__Try it__
Find every line in the data that contains the word "center". Return each of those lines.

Dataset entries

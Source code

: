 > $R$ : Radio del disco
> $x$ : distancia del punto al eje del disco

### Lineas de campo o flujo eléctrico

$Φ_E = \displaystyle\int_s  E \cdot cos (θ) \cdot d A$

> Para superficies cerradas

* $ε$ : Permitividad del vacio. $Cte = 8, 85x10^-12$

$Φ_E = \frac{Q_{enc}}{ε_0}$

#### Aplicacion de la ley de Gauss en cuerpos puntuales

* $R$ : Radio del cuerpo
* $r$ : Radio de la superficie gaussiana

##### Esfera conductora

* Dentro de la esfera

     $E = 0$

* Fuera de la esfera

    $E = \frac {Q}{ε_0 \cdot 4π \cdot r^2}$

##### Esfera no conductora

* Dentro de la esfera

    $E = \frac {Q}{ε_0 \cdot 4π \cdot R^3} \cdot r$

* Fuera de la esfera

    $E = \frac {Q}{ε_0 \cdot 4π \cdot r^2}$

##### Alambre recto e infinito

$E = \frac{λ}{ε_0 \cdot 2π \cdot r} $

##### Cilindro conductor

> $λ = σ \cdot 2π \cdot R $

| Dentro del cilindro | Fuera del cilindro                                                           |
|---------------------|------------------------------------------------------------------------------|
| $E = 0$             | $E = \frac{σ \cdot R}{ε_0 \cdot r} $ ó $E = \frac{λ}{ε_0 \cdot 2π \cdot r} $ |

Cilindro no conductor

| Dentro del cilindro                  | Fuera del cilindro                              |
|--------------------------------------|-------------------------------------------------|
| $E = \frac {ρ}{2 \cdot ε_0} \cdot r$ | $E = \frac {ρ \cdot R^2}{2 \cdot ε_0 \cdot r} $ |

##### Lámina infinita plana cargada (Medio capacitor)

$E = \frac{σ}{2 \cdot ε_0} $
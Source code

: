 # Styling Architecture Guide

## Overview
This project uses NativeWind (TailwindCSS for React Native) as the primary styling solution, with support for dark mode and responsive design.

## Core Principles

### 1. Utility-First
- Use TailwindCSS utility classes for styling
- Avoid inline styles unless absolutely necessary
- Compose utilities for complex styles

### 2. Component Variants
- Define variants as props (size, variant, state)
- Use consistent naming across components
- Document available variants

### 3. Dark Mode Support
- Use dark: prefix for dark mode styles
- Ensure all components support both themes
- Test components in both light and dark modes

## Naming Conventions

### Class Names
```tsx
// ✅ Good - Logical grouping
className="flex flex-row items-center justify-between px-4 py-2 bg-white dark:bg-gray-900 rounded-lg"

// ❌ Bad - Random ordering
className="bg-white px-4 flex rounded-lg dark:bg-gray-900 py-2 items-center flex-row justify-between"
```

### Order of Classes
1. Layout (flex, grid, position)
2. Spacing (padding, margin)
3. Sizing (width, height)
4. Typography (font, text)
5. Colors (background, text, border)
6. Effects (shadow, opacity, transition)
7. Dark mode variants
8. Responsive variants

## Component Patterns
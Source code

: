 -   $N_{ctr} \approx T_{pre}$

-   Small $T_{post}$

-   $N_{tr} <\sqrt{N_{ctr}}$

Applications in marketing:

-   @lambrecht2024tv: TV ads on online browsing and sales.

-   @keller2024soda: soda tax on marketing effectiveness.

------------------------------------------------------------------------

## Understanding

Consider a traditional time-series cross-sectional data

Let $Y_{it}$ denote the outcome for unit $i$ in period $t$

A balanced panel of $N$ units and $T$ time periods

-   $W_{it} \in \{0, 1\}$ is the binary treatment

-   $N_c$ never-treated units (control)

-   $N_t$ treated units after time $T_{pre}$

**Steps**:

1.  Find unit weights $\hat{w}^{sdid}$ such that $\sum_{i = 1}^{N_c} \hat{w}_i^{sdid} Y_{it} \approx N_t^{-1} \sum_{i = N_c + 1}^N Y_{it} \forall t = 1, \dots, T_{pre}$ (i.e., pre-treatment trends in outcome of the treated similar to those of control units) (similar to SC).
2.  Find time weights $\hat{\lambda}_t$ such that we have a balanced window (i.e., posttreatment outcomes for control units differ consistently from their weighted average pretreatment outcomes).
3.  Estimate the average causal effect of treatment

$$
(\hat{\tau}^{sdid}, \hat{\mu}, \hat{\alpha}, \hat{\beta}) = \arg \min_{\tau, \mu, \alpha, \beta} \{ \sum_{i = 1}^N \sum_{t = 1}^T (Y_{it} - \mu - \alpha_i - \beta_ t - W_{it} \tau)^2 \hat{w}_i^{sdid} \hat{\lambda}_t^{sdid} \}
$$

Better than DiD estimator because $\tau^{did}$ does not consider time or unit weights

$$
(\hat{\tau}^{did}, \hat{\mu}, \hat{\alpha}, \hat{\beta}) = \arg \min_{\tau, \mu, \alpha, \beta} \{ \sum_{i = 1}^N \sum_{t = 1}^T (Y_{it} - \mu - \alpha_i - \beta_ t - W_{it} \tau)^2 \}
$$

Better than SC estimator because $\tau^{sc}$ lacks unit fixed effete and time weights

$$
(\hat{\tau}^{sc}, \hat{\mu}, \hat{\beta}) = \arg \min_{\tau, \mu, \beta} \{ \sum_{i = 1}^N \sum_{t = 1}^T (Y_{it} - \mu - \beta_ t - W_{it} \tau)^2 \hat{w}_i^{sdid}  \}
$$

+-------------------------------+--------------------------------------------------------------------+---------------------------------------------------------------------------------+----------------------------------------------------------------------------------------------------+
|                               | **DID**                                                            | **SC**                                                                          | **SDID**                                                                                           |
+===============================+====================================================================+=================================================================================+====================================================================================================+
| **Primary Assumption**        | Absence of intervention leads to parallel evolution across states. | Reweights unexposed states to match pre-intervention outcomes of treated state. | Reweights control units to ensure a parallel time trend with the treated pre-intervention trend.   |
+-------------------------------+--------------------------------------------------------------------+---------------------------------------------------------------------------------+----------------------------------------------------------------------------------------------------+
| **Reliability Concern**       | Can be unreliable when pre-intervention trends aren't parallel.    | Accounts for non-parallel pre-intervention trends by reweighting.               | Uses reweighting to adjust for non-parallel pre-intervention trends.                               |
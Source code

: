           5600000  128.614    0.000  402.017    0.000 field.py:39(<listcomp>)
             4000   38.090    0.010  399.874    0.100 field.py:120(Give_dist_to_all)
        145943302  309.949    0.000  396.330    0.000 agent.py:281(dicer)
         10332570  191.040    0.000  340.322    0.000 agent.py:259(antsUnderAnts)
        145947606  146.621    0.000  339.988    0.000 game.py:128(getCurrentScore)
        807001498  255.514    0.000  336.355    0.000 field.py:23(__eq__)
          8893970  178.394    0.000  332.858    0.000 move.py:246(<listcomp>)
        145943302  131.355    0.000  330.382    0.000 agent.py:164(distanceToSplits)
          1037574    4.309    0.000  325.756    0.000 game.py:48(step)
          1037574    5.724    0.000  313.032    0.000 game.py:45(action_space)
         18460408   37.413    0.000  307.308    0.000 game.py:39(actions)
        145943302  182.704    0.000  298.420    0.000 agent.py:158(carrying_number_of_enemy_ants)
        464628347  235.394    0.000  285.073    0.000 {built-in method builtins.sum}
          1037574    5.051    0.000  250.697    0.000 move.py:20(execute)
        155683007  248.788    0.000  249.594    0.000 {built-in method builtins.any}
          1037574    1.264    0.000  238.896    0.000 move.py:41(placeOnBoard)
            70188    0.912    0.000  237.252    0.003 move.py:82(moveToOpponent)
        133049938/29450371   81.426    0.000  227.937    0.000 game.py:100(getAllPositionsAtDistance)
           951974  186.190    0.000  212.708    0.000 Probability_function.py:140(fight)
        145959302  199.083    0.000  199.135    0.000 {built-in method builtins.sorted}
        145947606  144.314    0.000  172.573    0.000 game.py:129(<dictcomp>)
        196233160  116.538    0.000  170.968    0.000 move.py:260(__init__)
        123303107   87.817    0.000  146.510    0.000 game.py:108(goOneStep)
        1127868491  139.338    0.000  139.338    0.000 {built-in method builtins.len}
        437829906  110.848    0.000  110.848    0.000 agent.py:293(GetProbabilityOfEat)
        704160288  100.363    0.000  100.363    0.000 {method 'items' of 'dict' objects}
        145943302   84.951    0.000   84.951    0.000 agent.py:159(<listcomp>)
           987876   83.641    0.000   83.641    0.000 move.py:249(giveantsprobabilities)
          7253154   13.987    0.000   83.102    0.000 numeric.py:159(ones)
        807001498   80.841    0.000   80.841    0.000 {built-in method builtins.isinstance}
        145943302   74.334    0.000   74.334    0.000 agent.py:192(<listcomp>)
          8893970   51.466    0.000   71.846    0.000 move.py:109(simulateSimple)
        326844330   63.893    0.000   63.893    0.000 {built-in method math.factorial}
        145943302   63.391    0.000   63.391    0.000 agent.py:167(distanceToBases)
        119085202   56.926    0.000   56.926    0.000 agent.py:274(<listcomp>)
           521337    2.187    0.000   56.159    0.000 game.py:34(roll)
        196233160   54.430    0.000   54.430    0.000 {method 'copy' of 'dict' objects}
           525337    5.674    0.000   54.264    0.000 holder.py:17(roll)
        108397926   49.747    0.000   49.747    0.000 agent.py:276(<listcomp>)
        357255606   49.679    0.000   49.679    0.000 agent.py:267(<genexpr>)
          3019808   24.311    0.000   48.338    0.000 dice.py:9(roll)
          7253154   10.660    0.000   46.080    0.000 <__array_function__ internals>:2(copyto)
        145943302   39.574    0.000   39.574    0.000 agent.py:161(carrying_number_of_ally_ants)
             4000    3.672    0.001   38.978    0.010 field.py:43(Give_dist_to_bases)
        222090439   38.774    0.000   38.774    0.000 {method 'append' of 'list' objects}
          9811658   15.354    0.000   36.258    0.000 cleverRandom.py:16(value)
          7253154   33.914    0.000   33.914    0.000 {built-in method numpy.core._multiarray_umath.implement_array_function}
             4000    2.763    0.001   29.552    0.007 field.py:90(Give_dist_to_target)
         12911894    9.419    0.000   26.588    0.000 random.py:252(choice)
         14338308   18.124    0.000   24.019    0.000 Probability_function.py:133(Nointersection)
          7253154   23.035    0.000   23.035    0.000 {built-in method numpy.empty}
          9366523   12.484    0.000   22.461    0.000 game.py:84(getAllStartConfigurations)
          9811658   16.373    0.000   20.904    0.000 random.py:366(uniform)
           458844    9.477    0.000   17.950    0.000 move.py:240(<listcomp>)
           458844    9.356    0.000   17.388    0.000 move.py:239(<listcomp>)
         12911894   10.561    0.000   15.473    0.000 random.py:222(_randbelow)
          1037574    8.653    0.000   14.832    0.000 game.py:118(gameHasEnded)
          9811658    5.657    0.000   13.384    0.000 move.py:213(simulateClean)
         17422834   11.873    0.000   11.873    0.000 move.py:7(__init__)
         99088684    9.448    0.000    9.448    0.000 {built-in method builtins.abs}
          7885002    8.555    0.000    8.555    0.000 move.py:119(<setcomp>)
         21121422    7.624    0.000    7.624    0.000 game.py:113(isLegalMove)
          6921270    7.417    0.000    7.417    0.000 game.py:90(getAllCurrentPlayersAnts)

__Written answer__
className="flex flex-row items-center justify-between px-4 py-2 bg-white dark:bg-gray-900 rounded-lg"
className="bg-white px-4 flex rounded-lg dark:bg-gray-900 py-2 items-center flex-row justify-between"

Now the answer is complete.